PhotoJoseph's picture
March 30, 2021 - 1:00am
UPDATE: In March 2021, it was brought to my attention that the downloaded files were actually OUT OF SYNC. This is horrendous and I apologize profusely. It turns out this is, as far as I can tell, a bug in Apple Compressor. The master files were perfect — the H.264 were all shifted by a frame (and in some cases, more!). The new exports are all HEVC, which are (verified!) perfectly in sync. Apple has been notified of this problem, and replacement files are on the servers. Please (re) download below.

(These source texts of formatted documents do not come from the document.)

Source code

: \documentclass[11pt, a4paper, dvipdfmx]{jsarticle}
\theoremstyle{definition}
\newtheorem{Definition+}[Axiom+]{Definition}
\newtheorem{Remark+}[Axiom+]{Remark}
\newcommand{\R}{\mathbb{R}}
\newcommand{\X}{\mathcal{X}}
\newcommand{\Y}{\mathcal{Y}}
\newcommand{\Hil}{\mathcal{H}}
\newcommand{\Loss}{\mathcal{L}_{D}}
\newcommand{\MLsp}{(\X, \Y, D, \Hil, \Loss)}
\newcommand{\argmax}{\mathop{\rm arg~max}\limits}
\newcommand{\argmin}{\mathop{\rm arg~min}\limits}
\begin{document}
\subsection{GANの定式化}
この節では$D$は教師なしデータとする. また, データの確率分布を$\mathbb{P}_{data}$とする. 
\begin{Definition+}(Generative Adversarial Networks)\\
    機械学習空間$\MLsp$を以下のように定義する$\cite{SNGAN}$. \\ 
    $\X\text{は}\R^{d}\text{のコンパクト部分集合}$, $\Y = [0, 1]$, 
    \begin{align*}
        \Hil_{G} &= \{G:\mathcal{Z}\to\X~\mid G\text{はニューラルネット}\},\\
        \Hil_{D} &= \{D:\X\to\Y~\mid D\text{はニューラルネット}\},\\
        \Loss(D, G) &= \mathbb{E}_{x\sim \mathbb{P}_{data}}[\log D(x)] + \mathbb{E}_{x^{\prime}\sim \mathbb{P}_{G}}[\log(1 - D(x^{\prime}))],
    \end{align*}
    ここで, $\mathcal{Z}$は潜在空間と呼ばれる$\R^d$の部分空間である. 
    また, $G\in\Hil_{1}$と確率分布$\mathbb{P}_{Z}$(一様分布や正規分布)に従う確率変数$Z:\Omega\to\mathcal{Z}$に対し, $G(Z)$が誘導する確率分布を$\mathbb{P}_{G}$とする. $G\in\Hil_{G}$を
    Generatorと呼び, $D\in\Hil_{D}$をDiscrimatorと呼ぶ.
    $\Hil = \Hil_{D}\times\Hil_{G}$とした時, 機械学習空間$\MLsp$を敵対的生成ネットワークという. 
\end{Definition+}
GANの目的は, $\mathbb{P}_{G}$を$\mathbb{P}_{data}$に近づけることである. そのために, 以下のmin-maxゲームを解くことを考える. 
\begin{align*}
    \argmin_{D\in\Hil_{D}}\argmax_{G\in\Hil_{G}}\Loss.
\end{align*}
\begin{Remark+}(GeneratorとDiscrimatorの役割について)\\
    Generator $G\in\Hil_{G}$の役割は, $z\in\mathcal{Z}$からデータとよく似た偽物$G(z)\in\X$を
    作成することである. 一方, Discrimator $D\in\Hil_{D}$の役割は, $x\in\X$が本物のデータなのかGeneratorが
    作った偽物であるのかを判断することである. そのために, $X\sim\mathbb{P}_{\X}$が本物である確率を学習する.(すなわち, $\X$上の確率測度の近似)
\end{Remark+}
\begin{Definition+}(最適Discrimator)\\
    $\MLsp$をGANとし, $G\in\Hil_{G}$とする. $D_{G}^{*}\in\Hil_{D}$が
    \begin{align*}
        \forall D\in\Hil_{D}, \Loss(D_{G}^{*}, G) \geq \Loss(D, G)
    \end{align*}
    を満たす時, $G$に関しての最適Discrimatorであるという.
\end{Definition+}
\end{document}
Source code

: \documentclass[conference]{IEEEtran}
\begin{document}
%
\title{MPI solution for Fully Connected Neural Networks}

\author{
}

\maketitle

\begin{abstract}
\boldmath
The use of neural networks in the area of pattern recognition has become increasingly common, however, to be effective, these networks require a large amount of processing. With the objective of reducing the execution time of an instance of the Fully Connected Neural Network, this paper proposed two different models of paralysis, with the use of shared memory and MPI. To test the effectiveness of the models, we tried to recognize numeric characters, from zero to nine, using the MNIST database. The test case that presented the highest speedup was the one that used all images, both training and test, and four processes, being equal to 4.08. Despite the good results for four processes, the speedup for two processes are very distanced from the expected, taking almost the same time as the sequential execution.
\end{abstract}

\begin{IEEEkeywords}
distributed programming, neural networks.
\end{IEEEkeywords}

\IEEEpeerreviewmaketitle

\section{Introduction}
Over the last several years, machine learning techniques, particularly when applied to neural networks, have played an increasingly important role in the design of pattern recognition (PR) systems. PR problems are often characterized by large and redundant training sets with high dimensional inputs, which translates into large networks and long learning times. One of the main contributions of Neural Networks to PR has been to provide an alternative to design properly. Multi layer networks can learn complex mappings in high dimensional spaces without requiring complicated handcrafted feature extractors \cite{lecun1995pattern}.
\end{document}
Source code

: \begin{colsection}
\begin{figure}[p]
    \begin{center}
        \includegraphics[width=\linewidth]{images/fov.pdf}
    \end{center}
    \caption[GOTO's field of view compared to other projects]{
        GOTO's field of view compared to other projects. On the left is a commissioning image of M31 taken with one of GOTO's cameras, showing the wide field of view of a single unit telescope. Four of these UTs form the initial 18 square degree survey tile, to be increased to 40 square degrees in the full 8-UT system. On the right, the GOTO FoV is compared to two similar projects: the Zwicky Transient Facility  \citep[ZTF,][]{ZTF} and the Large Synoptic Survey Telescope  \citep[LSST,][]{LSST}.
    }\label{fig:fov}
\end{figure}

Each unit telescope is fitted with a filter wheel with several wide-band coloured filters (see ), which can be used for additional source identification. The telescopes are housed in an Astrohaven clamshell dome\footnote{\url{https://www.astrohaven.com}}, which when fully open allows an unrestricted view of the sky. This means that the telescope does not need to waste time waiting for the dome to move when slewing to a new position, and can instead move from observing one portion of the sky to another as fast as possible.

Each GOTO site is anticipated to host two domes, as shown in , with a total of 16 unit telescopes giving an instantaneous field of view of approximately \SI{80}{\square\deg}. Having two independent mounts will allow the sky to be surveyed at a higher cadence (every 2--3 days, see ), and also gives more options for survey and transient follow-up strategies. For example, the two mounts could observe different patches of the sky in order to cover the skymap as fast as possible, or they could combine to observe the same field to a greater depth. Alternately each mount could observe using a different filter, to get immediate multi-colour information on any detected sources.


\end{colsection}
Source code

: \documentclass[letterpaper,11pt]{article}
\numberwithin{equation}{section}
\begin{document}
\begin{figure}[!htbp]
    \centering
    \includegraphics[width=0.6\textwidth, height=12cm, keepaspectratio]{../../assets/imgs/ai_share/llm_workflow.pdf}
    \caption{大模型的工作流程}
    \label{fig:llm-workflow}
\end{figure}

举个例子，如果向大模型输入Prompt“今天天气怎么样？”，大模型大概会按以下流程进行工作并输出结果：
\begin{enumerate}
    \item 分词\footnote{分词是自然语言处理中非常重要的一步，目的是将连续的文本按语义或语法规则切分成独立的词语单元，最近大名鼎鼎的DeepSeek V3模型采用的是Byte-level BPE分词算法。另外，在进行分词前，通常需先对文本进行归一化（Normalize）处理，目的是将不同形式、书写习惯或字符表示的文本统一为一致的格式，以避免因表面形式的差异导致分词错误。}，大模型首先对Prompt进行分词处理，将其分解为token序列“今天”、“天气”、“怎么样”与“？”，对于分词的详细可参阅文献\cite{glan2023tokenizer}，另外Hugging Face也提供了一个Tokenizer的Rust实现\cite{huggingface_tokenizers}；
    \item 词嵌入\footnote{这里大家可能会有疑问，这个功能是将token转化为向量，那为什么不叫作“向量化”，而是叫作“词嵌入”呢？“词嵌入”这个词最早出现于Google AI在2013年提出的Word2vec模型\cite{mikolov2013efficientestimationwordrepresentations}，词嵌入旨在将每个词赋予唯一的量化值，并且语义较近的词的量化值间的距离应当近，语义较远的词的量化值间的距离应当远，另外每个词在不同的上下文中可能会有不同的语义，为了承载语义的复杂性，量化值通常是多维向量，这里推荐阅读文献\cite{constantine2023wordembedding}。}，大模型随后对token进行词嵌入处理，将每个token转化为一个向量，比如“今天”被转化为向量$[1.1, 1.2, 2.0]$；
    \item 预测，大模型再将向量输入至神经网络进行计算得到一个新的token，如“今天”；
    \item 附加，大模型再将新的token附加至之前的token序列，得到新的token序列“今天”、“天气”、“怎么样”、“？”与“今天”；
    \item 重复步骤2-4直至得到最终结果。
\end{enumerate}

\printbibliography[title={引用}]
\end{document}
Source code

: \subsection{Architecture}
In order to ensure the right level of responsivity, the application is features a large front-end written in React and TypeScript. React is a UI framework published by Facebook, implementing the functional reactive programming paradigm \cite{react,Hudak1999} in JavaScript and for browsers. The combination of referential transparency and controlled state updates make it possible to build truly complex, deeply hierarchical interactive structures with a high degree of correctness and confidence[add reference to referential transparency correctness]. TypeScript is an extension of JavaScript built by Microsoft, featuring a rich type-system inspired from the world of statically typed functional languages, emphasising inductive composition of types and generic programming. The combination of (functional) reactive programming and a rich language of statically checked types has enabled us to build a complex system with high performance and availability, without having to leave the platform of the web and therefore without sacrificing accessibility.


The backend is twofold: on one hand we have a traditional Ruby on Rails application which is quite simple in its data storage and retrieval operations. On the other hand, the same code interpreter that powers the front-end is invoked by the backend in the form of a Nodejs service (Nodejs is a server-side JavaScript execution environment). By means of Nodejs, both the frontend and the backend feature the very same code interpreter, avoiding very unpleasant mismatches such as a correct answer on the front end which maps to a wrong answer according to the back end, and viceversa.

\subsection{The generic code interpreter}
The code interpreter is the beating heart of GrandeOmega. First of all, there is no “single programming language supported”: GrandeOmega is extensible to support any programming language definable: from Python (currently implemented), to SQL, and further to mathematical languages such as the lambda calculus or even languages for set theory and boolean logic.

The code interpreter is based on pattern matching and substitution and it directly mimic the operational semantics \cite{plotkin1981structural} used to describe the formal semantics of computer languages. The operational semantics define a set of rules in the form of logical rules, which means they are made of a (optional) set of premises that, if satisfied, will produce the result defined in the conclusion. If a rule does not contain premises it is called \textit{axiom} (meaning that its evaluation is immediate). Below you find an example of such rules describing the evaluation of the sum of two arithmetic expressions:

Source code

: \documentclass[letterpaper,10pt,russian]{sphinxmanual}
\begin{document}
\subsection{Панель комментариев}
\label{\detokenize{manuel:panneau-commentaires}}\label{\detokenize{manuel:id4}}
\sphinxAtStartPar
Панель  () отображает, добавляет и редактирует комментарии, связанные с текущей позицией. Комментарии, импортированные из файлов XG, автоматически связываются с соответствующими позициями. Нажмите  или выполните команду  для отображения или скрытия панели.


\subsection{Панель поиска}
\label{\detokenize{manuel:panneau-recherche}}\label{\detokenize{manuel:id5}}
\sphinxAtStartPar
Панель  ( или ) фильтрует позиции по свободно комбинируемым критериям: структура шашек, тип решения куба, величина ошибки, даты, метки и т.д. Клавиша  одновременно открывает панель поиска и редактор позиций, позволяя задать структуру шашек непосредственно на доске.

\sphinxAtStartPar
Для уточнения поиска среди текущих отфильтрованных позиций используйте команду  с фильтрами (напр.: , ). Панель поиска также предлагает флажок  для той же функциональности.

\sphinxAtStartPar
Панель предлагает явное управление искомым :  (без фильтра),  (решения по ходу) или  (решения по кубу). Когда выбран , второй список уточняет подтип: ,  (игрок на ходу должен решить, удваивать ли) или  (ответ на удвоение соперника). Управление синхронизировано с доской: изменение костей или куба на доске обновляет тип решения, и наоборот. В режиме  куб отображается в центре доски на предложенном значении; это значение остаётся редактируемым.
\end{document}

These are my own custom audio sync tests, provided for you to freely download at all common frame rates of 23.98, 24, 25, 29.97, 50 and 59.94 fps. 

Why you need these

All HDMI cameras have a slight delay between realtime and what's actually output over HDMI; this is simply inherent in HDMI processing and is unavoidable. When recording video, this is irrelevant. However when using an HDMI camera in a live production situation, if you're mixing video from the camera and audio from another source, the audio will generally be in real time while the video will not, resulting in an audio/video mismatch. Devices like the ATEM Mini Pro have the ability to program in a delay for the audio, so is in sync with video. If you're using a professional sound mixing board, the board can typically program a delay into it in milliseconds, so the audio actually arrives to your switcher / streaming hardware at the same time as the video.

These custom videos allow you to measure the delay so you can program it into your hardware.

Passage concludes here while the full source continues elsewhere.